TASK GOAL >>
From the data below, return the exact lines starting at the line containing "организационной группы должны" and ending at the line containing "## Разрешение удалённого ведущего", both included, and nothing else.
- Opening Delimiter -
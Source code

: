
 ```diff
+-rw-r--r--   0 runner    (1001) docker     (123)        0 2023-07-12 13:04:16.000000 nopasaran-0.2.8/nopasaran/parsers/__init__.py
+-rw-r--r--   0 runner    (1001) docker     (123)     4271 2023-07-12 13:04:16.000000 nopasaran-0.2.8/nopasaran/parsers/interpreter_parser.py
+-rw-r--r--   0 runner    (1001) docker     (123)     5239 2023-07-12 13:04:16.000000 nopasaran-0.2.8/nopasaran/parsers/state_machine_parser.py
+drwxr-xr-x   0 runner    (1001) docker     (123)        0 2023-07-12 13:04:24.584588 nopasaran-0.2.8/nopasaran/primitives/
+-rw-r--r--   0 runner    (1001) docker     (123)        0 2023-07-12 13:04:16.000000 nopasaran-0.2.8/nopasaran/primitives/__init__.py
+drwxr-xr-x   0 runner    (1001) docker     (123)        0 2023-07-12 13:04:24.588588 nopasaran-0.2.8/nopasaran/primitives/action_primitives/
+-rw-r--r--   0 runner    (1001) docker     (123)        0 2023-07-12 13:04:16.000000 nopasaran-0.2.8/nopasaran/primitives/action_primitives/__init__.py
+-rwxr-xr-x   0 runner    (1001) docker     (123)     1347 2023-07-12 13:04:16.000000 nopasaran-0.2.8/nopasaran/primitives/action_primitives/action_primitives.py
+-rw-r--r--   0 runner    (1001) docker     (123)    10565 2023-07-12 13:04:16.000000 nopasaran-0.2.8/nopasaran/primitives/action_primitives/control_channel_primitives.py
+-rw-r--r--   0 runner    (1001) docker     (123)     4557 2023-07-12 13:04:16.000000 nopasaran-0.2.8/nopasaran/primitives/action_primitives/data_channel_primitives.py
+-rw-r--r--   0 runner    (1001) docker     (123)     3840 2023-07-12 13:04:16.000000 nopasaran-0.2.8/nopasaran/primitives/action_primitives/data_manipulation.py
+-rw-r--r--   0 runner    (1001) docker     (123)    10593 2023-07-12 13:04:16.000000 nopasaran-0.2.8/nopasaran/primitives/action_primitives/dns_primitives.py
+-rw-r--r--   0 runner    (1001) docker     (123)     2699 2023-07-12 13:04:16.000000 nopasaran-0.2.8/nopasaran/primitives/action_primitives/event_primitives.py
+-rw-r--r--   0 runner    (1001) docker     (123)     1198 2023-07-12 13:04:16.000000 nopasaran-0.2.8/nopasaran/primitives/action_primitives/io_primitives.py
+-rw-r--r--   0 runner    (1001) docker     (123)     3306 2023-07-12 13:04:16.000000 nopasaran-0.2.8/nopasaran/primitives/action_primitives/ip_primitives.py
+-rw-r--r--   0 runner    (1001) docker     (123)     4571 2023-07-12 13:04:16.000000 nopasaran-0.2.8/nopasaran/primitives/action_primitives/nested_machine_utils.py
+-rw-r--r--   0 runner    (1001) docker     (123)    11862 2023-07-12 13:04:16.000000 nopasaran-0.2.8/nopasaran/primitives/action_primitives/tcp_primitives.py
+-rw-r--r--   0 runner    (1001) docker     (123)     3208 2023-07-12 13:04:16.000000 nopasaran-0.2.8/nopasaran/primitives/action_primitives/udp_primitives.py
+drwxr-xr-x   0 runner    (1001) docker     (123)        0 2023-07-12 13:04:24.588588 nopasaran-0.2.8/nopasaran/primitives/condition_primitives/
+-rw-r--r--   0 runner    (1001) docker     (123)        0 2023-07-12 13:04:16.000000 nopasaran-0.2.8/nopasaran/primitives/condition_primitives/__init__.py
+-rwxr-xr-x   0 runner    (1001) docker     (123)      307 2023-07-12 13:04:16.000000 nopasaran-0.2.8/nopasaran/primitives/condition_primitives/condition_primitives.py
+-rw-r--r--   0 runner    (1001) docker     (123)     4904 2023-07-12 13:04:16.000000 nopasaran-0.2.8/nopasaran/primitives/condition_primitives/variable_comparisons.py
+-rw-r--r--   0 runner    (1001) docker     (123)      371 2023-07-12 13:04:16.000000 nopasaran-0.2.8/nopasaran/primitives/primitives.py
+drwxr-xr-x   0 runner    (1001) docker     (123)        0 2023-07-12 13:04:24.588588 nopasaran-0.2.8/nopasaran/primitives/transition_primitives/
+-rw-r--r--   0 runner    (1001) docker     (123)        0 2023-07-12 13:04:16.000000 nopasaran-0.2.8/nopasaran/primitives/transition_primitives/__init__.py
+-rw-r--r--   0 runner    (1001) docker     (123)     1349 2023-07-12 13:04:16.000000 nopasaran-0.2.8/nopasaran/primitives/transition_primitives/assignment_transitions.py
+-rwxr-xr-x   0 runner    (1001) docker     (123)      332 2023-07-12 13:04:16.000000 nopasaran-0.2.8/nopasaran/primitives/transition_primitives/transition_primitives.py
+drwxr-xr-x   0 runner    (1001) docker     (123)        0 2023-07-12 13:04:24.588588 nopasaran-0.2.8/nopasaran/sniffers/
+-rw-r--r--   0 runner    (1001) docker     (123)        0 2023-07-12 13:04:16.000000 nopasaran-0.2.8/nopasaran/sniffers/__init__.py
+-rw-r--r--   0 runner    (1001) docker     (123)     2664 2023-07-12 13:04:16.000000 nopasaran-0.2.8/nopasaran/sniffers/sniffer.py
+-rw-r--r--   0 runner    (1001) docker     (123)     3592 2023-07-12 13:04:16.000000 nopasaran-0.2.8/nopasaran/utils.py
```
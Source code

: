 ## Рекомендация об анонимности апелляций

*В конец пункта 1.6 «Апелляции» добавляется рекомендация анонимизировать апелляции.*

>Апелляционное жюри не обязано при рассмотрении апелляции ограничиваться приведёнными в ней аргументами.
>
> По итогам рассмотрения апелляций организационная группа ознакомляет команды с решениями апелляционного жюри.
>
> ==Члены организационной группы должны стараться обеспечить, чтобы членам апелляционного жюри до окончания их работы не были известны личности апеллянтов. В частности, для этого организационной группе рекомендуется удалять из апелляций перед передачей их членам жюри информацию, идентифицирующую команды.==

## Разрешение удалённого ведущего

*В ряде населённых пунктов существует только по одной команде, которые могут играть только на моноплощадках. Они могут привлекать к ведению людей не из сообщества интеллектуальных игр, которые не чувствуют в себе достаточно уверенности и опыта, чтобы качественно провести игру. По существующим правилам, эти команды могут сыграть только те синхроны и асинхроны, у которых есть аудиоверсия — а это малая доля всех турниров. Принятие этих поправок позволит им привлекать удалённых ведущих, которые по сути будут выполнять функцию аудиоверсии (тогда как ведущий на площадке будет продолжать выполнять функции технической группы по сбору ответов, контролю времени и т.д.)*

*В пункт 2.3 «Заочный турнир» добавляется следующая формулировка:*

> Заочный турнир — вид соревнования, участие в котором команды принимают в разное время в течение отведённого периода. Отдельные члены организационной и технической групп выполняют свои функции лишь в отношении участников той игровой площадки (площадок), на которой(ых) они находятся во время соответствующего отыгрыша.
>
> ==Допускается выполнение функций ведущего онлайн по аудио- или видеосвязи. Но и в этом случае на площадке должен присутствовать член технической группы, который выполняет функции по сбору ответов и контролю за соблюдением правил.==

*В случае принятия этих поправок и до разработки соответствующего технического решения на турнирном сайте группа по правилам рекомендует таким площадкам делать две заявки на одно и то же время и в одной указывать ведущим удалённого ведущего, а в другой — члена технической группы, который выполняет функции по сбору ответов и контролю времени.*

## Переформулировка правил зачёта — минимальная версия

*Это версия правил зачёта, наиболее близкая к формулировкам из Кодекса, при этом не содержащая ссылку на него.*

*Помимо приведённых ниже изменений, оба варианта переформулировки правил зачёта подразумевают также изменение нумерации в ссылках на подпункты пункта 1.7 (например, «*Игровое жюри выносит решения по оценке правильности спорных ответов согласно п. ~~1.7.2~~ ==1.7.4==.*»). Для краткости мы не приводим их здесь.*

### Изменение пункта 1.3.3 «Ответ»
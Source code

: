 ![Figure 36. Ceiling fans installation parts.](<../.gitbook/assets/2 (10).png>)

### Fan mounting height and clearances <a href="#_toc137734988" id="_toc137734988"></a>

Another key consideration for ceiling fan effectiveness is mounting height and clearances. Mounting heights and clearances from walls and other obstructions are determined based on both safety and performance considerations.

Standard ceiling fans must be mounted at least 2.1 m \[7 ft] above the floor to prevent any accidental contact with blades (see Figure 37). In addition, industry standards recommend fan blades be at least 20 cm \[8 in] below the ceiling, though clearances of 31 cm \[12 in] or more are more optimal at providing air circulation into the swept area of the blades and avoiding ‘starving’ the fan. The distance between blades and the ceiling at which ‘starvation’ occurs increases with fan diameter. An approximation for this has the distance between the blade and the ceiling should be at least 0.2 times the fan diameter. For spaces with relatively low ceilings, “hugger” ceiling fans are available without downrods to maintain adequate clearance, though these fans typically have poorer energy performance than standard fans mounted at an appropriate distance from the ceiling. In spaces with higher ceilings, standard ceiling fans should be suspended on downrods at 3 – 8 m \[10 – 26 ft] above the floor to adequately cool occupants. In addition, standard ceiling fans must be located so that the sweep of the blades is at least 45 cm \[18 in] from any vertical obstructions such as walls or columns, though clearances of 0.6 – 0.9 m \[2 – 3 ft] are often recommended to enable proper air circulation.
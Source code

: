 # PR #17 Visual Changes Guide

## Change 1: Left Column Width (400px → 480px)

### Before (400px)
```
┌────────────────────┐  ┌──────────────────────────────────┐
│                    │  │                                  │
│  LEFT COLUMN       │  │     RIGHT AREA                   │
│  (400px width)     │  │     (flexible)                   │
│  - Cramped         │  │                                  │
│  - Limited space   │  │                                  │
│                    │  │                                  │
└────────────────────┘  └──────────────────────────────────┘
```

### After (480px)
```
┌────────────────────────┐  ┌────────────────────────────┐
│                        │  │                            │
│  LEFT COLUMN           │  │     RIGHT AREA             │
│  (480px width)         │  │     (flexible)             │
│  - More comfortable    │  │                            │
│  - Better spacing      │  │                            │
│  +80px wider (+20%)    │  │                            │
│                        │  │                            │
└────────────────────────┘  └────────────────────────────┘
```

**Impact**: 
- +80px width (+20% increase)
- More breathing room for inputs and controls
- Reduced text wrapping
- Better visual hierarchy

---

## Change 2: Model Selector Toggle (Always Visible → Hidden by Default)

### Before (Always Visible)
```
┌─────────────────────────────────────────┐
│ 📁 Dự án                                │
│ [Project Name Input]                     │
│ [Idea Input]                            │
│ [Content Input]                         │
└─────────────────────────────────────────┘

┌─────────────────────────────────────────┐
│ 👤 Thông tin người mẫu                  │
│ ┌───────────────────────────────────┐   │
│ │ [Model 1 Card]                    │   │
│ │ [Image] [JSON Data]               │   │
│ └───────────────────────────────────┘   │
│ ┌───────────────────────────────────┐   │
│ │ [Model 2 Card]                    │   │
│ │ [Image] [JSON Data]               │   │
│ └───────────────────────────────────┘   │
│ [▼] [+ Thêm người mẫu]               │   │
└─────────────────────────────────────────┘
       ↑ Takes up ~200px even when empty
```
- Closing Delimiter -
TASK ANSWER >>
> ==Члены организационной группы должны стараться обеспечить, чтобы членам апелляционного жюри до окончания их работы не были известны личности апеллянтов. В частности, для этого организационной группе рекомендуется удалять из апелляций перед передачей их членам жюри информацию, идентифицирующую команды.==

## Разрешение удалённого ведущего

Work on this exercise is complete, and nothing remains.